Si je m’étais versé 1 million d’euros en dividende, je ne serais pas là. Au lieu de ça, j’ai fait tourner cette somme entre mes sociétés » soupire Patrick Meynard, le propriétaire des châteaux Lalaudey et Pomeys (SCEA de 25 hectares de crus bourgeois en AOC Moulis-en-Médoc) et de l’entreprise L. Meynard et fils (SARL bordelaise spécialisée dans le clissage : la fabrication de filets décoratifs pour les bouteilles de vin), entendu ce 23 janvier par la quatrième chambre correctionnelle du tribunal judiciaire de Bordeaux (spécialisée dans les affaires économiques). Poursuivi pour six chefs d’accusation après 9 années d’instruction, Patrick Meynard se voit notamment reprocher des abus de biens sociaux entre 2009 et 2016 : l’enquête concluant à des avances de trésorerie de 1,3 million d’euros provenant de la holding de Patrick Meynard (non déficitaire) et de la SARL L. Meynard (rentable avec 3 millions € de chiffre d’affaires) pour éponger les déficits chroniques de la SCEA Lalaudey et Pomeys (poursuivie pour recel).

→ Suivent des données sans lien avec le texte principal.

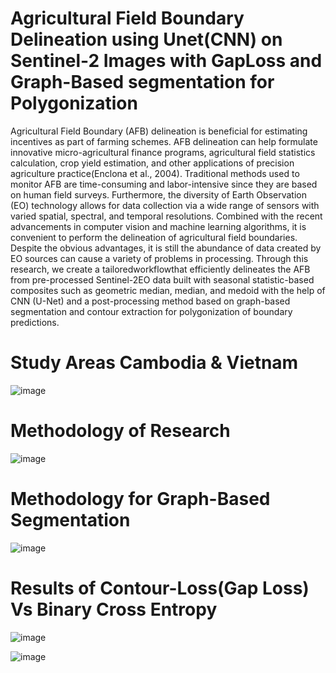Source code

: 
# Agricultural Field Boundary Delineation using Unet(CNN) on Sentinel-2 Images with GapLoss and Graph-Based segmentation for Polygonization   

Agricultural Field Boundary (AFB) delineation is beneficial for estimating incentives as part of
farming schemes. AFB delineation can help formulate innovative micro-agricultural finance programs,
agricultural field statistics calculation, crop yield estimation, and other applications of precision
agriculture practice(Enclona et al., 2004). Traditional methods used to monitor AFB are
time-consuming and labor-intensive since they are based on human field surveys. Furthermore,
the diversity of Earth Observation (EO) technology allows for data collection via a wide range of
sensors with varied spatial, spectral, and temporal resolutions. Combined with the recent advancements
in computer vision and machine learning algorithms, it is convenient to perform the delineation
of agricultural field boundaries. Despite the obvious advantages, it is still the abundance of
data created by EO sources can cause a variety of problems in processing. Through this research,
we create a tailoredworkflowthat efficiently delineates the AFB from pre-processed Sentinel-2EO
data built with seasonal statistic-based composites such as geometric median, median, and medoid
with the help of CNN (U-Net) and a post-processing method based on graph-based segmentation
and contour extraction for polygonization of boundary predictions.

# Study Areas Cambodia & Vietnam 
![image](https://github.com/ashikbharishivaprasad/AFB_Delineation/assets/100797850/8581a1f2-b2e6-470f-90d0-695068ceab03)

# Methodology of Research

![image](https://github.com/ashikbharishivaprasad/AFB_Delineation/assets/100797850/824f6480-4084-43f3-b20a-43cc65b43c45)

# Methodology for Graph-Based Segmentation

![image](https://github.com/ashikbharishivaprasad/AFB_Delineation/assets/100797850/3e173a33-d931-413d-bbea-1407693f5081)

# Results of Contour-Loss(Gap Loss) Vs Binary Cross Entropy

![image](https://github.com/ashikbharishivaprasad/AFB_Delineation/assets/100797850/aa5a3bbe-b86e-4224-b094-b30c5520b14f)


![image](https://github.com/ashikbharishivaprasad/AFB_Delineation/assets/100797850/1ed4cafc-2bf9-4382-8313-d81ddd722bd4)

« Si je lèse quelqu’un, ce n’est que moi que je lèse » plaide Patrick Meynard en tant qu’actionnaire unique et majoritaire des sociétés en cause. Mais la justice tique sur l’absence entre les sociétés impliquées de convention de trésorerie (définissant les modalités de prêts et de remboursements, quasiment inexistants). L'instruction reproche des avances indues, génératrices de frais bancaires et d’appauvrissement de la SARL, avec une réduction de personnel et des tensions avec les fournisseurs, ainsi que d’autres soutiens indus (comme des détachements de salariés sans contrepartie). Que la SCEA Lalaudey et Pomeys soit « structurellement déficitaire en exploitation, je ne le conteste pas » déclare à la barre Patrick Meynard. « La SCEA ne présente pas de rentabilité » réplique le président de la quatrième chambre, Cyril Vidalie. « Comme toutes les SCEA. Sa valeur, c’est son terrain » plaide maître Sylvain Galinat, l’avocat de Patrick Meynard et de la SCEA Lalaudey et Pomeys, qui relève qu’à son achat en 2007, la SCEA coûtait 900 000 € pour les vignes et les bâtiments, mais qu’en 2017 une proposition de rachat d'un négociant s’élevait à 4 millions €, témoignant de la montée en gamme des crus bourgeois de Patrick Meynard.
Présidences
Ce dernier n’est pas n’importe qui dans le vignoble médocain, ayant obtenu le repêchage en 2022 du château Pomeys dans le classement 2020 des crus bourgeois, et étant depuis fin 2023 le président du Conseil des Vins du Médoc, ainsi que de l’AOC Moulis-en-Médoc (qu’il avait déjà présidé de 2016 à 2019). Des titres qui n’ont pas été évoqués lors de l’audience, la procureure Marie-Noëlle Courtiau-Duterrier se focalisant sur la carrière précédente de Patrick Meynard : celle d’expert-comptable et de commissaire aux comptes, qu’il a arrêté en 2005 au rachat de la SARL L. Meynard (avant d’acquérir Lalaudey en 2007 et Pomeys en 2008).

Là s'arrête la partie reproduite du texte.